TASK PROMPT => In the data, find each line where the word "duplicate" appears and list that line.

(Pictures paired with source code)
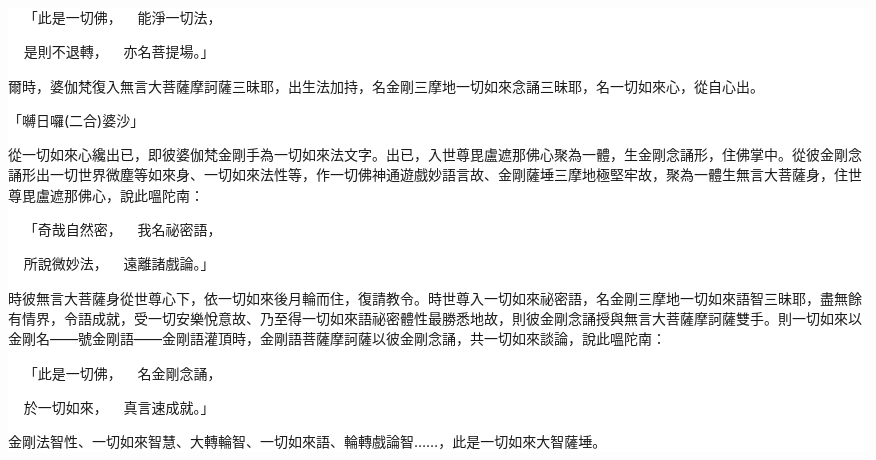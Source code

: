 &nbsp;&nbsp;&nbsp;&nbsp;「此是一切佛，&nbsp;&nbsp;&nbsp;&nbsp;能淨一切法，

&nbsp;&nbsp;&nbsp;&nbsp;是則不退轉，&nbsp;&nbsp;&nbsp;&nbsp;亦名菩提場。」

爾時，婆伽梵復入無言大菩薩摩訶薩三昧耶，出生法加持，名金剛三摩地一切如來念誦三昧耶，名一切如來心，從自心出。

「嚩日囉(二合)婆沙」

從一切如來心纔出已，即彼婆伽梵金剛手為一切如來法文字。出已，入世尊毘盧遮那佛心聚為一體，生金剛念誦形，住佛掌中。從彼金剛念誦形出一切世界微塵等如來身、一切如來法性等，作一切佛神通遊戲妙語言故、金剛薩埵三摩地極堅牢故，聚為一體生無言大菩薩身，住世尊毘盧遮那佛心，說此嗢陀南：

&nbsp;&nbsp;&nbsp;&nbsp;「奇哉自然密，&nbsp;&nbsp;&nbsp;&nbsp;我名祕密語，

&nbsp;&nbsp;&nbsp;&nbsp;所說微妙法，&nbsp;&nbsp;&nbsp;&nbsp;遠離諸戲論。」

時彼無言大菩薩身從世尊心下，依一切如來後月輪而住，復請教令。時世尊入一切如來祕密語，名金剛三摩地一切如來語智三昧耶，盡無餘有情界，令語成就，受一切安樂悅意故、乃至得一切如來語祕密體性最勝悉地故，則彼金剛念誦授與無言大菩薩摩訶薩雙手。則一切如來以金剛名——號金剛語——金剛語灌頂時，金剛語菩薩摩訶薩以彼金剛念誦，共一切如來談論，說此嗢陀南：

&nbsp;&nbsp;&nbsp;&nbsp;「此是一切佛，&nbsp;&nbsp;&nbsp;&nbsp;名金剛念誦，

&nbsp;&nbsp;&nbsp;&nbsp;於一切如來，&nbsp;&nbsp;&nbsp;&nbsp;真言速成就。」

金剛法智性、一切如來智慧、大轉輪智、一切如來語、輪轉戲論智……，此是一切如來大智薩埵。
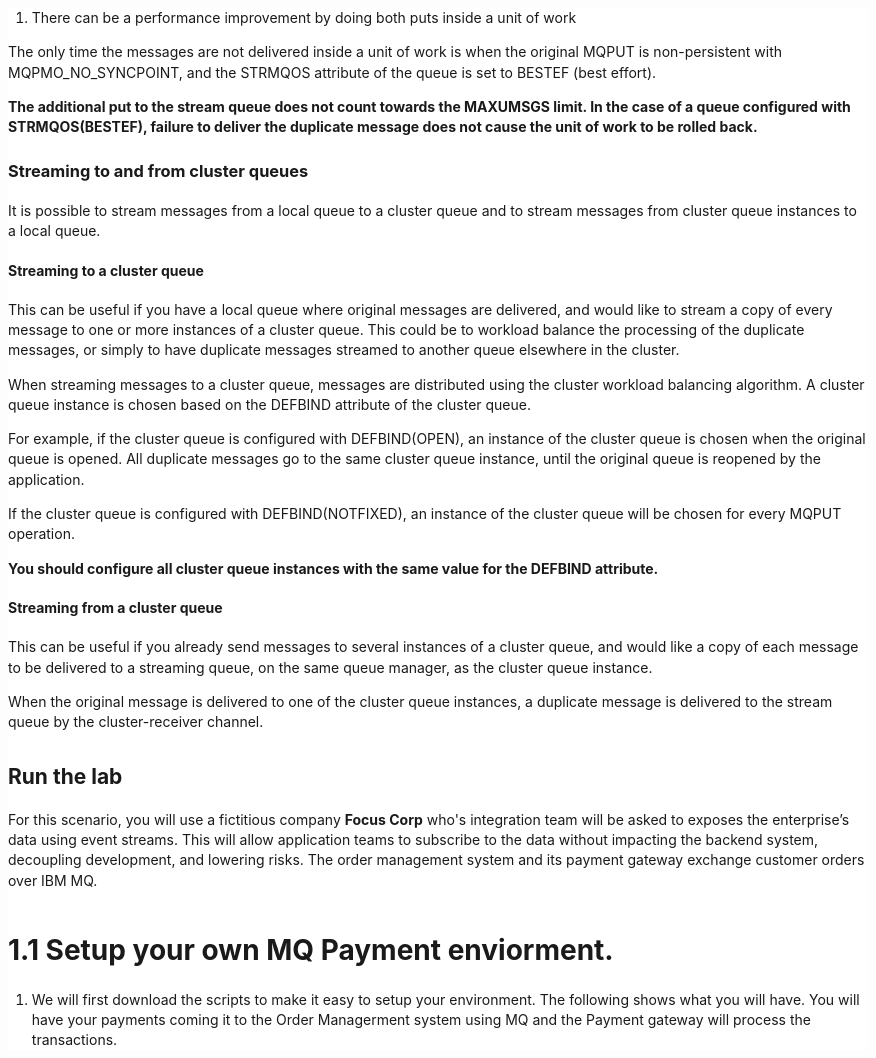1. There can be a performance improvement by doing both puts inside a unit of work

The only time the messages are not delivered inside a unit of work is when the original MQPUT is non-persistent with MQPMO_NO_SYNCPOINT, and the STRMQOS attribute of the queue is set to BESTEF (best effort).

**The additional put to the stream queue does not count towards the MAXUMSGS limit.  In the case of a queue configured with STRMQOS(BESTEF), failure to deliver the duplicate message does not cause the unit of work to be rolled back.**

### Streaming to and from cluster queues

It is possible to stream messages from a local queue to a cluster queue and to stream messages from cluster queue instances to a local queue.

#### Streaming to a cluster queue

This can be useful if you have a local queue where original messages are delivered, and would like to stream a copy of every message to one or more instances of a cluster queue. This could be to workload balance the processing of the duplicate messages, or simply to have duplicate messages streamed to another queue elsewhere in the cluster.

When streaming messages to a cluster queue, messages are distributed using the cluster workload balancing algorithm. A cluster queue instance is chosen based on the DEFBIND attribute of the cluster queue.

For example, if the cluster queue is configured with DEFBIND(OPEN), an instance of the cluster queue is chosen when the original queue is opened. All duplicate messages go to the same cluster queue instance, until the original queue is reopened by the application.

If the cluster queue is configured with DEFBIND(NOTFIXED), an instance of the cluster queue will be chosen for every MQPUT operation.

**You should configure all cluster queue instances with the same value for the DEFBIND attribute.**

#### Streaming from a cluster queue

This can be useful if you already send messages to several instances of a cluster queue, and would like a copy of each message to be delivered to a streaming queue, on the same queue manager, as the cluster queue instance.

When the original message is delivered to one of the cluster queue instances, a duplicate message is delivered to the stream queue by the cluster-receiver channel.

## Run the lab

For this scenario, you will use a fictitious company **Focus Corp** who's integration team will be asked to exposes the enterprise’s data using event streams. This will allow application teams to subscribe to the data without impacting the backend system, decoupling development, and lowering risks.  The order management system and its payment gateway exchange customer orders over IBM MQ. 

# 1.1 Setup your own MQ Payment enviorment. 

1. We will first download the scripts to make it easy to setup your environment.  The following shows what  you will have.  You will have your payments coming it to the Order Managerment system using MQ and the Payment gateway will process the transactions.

ANSWER SPACE =>
**The additional put to the stream queue does not count towards the MAXUMSGS limit.  In the case of a queue configured with STRMQOS(BESTEF), failure to deliver the duplicate message does not cause the unit of work to be rolled back.**
This can be useful if you have a local queue where original messages are delivered, and would like to stream a copy of every message to one or more instances of a cluster queue. This could be to workload balance the processing of the duplicate messages, or simply to have duplicate messages streamed to another queue elsewhere in the cluster.
For example, if the cluster queue is configured with DEFBIND(OPEN), an instance of the cluster queue is chosen when the original queue is opened. All duplicate messages go to the same cluster queue instance, until the original queue is reopened by the application.
When the original message is delivered to one of the cluster queue instances, a duplicate message is delivered to the stream queue by the cluster-receiver channel.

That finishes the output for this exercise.